• _Task requirements_
Go through the following data and transcribe exactly the stretch of lines from the one holding "2. Change to" to the one holding "- Increase number", both included.

***

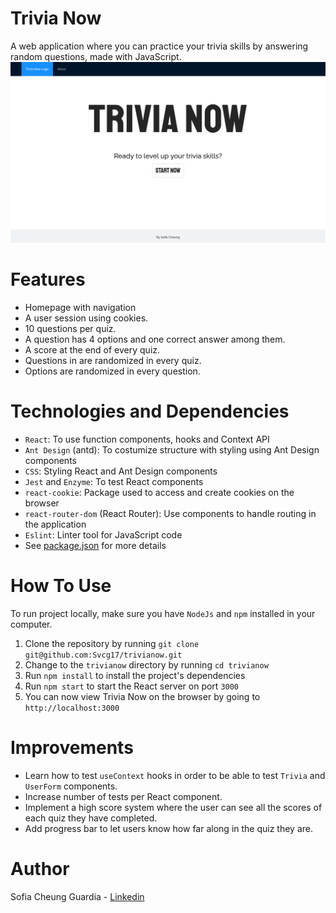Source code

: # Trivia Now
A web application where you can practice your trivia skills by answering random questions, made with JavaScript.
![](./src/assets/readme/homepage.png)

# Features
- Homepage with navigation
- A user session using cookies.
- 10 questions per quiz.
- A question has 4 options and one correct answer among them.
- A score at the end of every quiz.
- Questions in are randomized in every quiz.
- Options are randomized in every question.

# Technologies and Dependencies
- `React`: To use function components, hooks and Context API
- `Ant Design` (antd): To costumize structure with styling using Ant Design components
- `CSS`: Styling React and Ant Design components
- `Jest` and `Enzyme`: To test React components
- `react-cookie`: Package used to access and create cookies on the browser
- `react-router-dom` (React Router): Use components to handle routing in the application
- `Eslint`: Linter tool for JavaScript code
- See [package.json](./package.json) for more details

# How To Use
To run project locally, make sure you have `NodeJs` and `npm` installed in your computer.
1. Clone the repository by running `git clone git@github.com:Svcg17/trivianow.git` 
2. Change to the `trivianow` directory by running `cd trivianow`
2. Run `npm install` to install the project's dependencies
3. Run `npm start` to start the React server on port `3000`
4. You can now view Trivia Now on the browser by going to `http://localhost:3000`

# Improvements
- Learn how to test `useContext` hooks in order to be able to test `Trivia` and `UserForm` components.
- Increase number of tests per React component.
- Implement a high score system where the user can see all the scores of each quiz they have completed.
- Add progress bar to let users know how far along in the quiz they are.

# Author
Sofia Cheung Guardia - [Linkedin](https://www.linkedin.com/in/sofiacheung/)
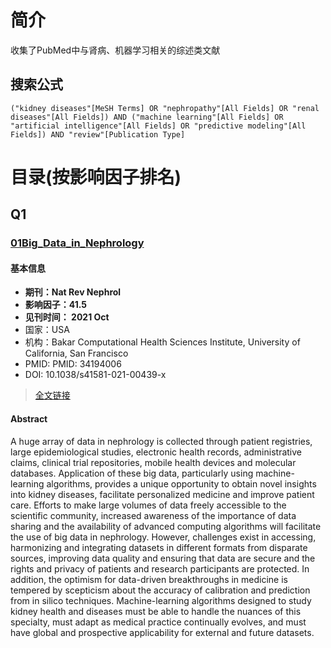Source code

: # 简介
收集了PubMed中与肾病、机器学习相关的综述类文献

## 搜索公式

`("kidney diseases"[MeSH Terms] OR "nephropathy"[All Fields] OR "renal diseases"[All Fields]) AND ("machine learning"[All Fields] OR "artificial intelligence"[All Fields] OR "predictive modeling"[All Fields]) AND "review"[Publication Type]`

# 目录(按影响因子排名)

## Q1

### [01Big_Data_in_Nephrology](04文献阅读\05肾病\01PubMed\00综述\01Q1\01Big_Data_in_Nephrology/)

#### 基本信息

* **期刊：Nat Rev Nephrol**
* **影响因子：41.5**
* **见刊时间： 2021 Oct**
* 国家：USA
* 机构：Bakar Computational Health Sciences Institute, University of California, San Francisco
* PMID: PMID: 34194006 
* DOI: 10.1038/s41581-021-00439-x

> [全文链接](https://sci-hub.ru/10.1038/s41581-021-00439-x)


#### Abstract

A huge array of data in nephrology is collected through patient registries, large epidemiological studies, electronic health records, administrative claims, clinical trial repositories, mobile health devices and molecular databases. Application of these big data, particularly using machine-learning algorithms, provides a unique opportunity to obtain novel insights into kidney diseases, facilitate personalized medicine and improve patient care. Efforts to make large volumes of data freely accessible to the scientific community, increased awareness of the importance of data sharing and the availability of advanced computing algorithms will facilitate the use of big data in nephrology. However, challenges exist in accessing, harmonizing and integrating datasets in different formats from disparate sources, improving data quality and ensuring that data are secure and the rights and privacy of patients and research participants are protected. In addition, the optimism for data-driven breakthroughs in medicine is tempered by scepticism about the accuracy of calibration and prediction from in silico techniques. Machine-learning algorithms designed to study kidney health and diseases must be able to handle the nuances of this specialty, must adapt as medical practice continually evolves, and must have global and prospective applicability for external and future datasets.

***

• _Result of this exercise_
2. Change to the `trivianow` directory by running `cd trivianow`
2. Run `npm install` to install the project's dependencies
3. Run `npm start` to start the React server on port `3000`
4. You can now view Trivia Now on the browser by going to `http://localhost:3000`

# Improvements
- Learn how to test `useContext` hooks in order to be able to test `Trivia` and `UserForm` components.
- Increase number of tests per React component.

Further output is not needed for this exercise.